The global head of The Blackstone Group insisted that significant distress in the commercial real estate market – coupled with a lack of new construction across most real estate sectors – was adding to an already compelling investment landscape and ensuring 2012 was a “target-rich” environment.
Jon Gray, speaking on the opening day of the annual Association of Foreign Investors in Real Estate (AFIRE) conference, said Blackstone had invested more than $16 billion of equity capital in the wake of the credit crisis with one simple strategy in mind: “Buy it, fix it and sell it.”
The sheer level of distressed debt and sellers in the market, coupled with constrained debt capital markets, was ensuring a “very compelling environment.” However, Gray added that the lack of new starts across most real estate sectors in the US had given the firm even greater confidence in the outlook for the domestic real estate market.

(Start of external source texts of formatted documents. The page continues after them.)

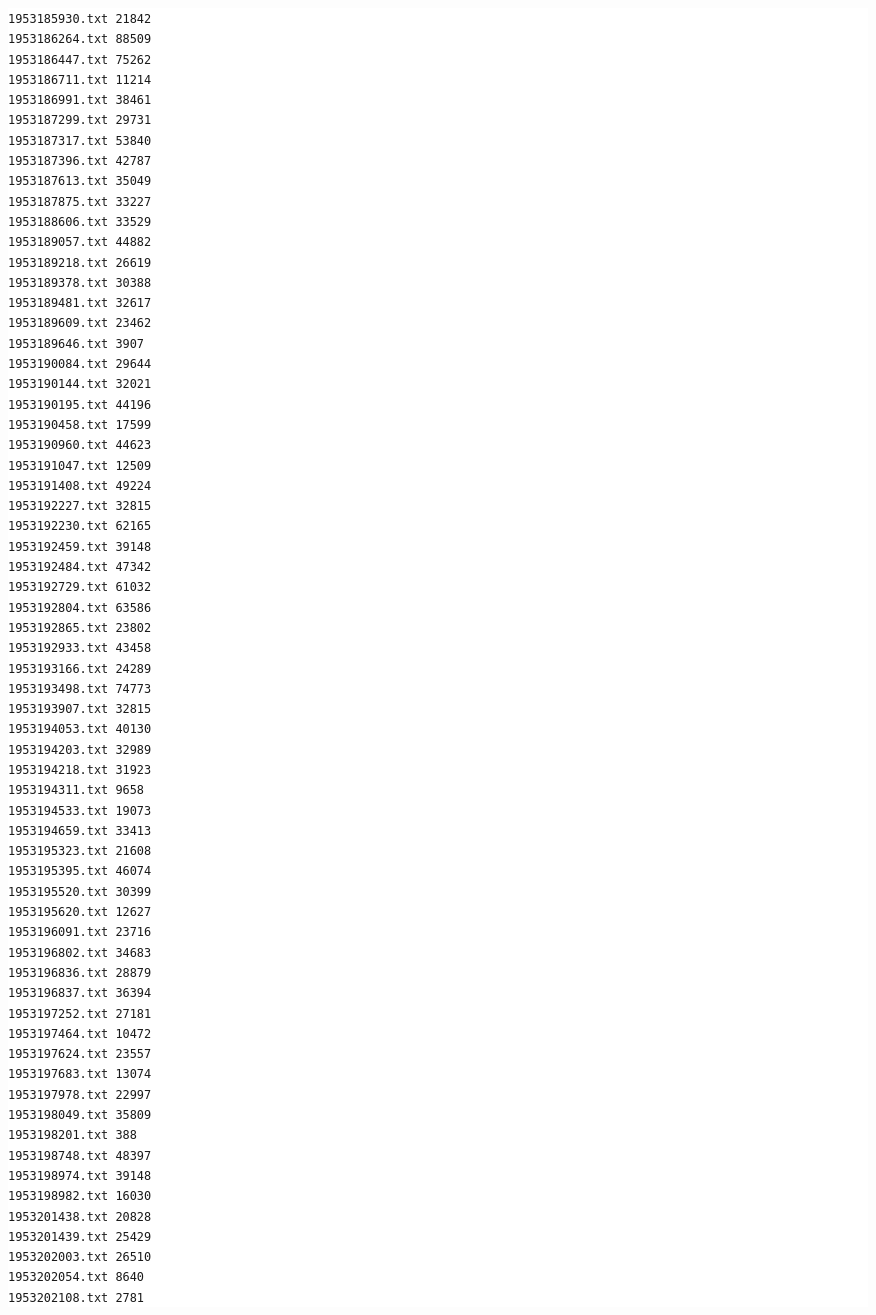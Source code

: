     1953185930.txt 21842
    1953186264.txt 88509
    1953186447.txt 75262
    1953186711.txt 11214
    1953186991.txt 38461
    1953187299.txt 29731
    1953187317.txt 53840
    1953187396.txt 42787
    1953187613.txt 35049
    1953187875.txt 33227
    1953188606.txt 33529
    1953189057.txt 44882
    1953189218.txt 26619
    1953189378.txt 30388
    1953189481.txt 32617
    1953189609.txt 23462
    1953189646.txt 3907
    1953190084.txt 29644
    1953190144.txt 32021
    1953190195.txt 44196
    1953190458.txt 17599
    1953190960.txt 44623
    1953191047.txt 12509
    1953191408.txt 49224
    1953192227.txt 32815
    1953192230.txt 62165
    1953192459.txt 39148
    1953192484.txt 47342
    1953192729.txt 61032
    1953192804.txt 63586
    1953192865.txt 23802
    1953192933.txt 43458
    1953193166.txt 24289
    1953193498.txt 74773
    1953193907.txt 32815
    1953194053.txt 40130
    1953194203.txt 32989
    1953194218.txt 31923
    1953194311.txt 9658
    1953194533.txt 19073
    1953194659.txt 33413
    1953195323.txt 21608
    1953195395.txt 46074
    1953195520.txt 30399
    1953195620.txt 12627
    1953196091.txt 23716
    1953196802.txt 34683
    1953196836.txt 28879
    1953196837.txt 36394
    1953197252.txt 27181
    1953197464.txt 10472
    1953197624.txt 23557
    1953197683.txt 13074
    1953197978.txt 22997
    1953198049.txt 35809
    1953198201.txt 388
    1953198748.txt 48397
    1953198974.txt 39148
    1953198982.txt 16030
    1953201438.txt 20828
    1953201439.txt 25429
    1953202003.txt 26510
    1953202054.txt 8640
    1953202108.txt 2781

“Starts are down 70 percent from where they were in 2007. Effectively, that equals obsolescence,” Gray told delegates. “[That factor has] given us a lot of confidence.”
In a keynote address, Gray said sovereign wealth funds’ interest in core properties in key cities would continue to “keep pressure on cap rates.” When it came to Europe and fears of investing amid the current volatility, the global head warned: “Waiting for the all-clear sign is generally too late.”
Blackstone's latest venture is in the single-family rental space, with Gray revealing that the New York-based firm had invested “millions of dollars” on the infrastructure to buy foreclosed properties, rent them out and create large portfolios.
Accepting there were significant challenges to overcome, Gray said: “It's not for the feint of heart. There will be a lot of challenges for folks who look at this … We have decided to take the risk and deploy a lot of capital.”